# Trackdays - How not to drive!



## NickG (Aug 15, 2013)

Some people have more money than sense and courtesy...


----------



## igotone (Mar 10, 2010)

Seems the video has been taken down at the driver's request.


----------



## NickG (Aug 15, 2013)

Ahh thats a shame! Pointless post now :roll:


----------



## Shug750S (Feb 6, 2012)

Not surprised he took it down, he looked a total knobhead, and dangerous.

Overtaking into bends on a trackday, and steaming past cars as they turned in, making them take evasive action.

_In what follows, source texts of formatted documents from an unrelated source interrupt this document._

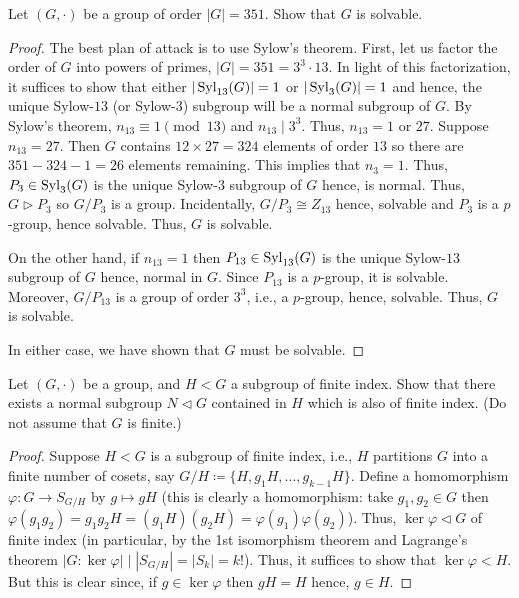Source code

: \begin{problem}
Let $(G,\cdot)$ be a group of order $|G|=351$. Show that $G$ is solvable.
\end{problem}
\begin{proof}
The best plan of attack is to use Sylow's theorem. First, let us factor the
order of $G$ into powers of primes, $|G|=351=3^3\cdot 13$. In light of this
factorization, it suffices to show that either $|\operatorname{Syl}_{13}(G)|=1$ or
$|\operatorname{Syl}_3(G)|=1$ and hence, the unique Sylow-$13$ (or Sylow-$3$) subgroup
will be a normal subgroup of $G$. By Sylow's theorem, $n_{13}\equiv
1\pmod{13}$ and $n_{13}\mid 3^3$. Thus, $n_{13}=1$ or $27$. Suppose
$n_{13}=27$. Then $G$ contains $12\times 27=324$ elements of order $13$ so
there are $351-324-1=26$ elements remaining. This implies that
$n_3=1$. Thus, $P_3\in\operatorname{Syl}_3(G)$ is the unique Sylow-$3$ subgroup of $G$
hence, is normal. Thus, $G\rhd P_3$ so $G/P_3$ is a group. Incidentally,
$G/P_3\cong Z_{13}$ hence, solvable and $P_3$ is a $p$-group, hence
solvable. Thus, $G$ is solvable.

On the other hand, if $n_{13}=1$ then $P_{13}\in\operatorname{Syl}_{13}(G)$ is the unique
Sylow-$13$ subgroup of $G$ hence, normal in $G$. Since $P_{13}$ is a
$p$-group, it is solvable. Moreover, $G/P_{13}$ is a group of order $3^3$,
i.e., a $p$-group, hence, solvable. Thus, $G$ is solvable.

In either case, we have shown that $G$ must be solvable.
\end{proof}

\begin{problem}
Let $(G,\cdot)$ be a group, and $H<G$ a subgroup of finite index. Show that
there exists a normal subgroup $N\lhd G$ contained in $H$ which is also of
finite index. (Do not assume that $G$ is finite.)
\end{problem}
\begin{proof}
Suppose $H<G$ is a subgroup of finite index, i.e., $H$ partitions $G$ into
a finite number of cosets, say $G/H\coloneqq
\{H,g_1H,...,g_{k-1}H\}$. Define a homomorphism $\varphi\colon G\to
S_{G/H}$ by $g\mapsto gH$ (this is clearly a homomorphism: take $g_1,g_2\in
G$ then
$\varphi(g_1g_2)=g_1g_2H=(g_1H)(g_2H)=\varphi(g_1)\varphi(g_2)$). Thus,
$\ker\varphi\lhd G$ of finite index (in particular, by the 1st isomorphism
theorem and Lagrange's theorem $|G:\ker\varphi|\mid
|S_{G/H}|=|S_k|=k!$). Thus, it suffices to show that $\ker\varphi<H$. But
this is clear since, if $g\in\ker\varphi$ then $gH=H$ hence, $g\in H$.
\end{proof}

Saw at the end that he crashed into a mcLaren later in the day...


----------



## Spandex (Feb 20, 2009)

The video has reappeared on Vimeo...


----------



## W7 PMC (May 6, 2002)

The driver & his mate (think it's the same person) turned up on the GTROC forum so a great thread over there


----------



## milanonick (Sep 15, 2013)

W7 PMC said:


> The driver & his mate (think it's the same person) turned up on the GTROC forum so a great thread over there


Got a link?


----------



## igotone (Mar 10, 2010)

milanonick said:


> W7 PMC said:
> 
> 
> > The driver & his mate (think it's the same person) turned up on the GTROC forum so a great thread over there
> ...


This one probably.

http://www.gtr.co.uk/forum/304793-r35-b ... arody.html

Nothing looks more lazy and scruffy than driving with one elbow resting on the door at any time, but on a track!!


----------



## Warranty_Void (Aug 12, 2014)

Link to the video


----------



## brian1978 (Jul 10, 2013)

Warranty_Void said:


> Link to the video


Lol what a fud.


----------



## tomsutton529 (Sep 16, 2014)

What a knob...

I am of the opinion that all people on a track day should hold a license, this consists of a few laps with someone they know what they doing.. Each license is logged with the car details, type, rough horse power etc. if they try to enter a track day that is full of corsa's and nova's then they get told to bugger off, also the more events they do the less they get to go on the track with less experienced people. This for me solves a few problems, amateurs dont get the piss taken out of them by some bell end in a fast as doom skyline, those people with enough credit from the bank get to take the skyline up against proper challenges.. to stop people building a fast track car and beating every boy racer round the track the original plan of BHP and skill comes into play. that way everyone can enjoy the track day and the more serious people might even get a bit of a none timed championship going...


----------



## mighTy Tee (Jul 10, 2002)

This is the reason I would never go on a track in my own car with "Joe Public".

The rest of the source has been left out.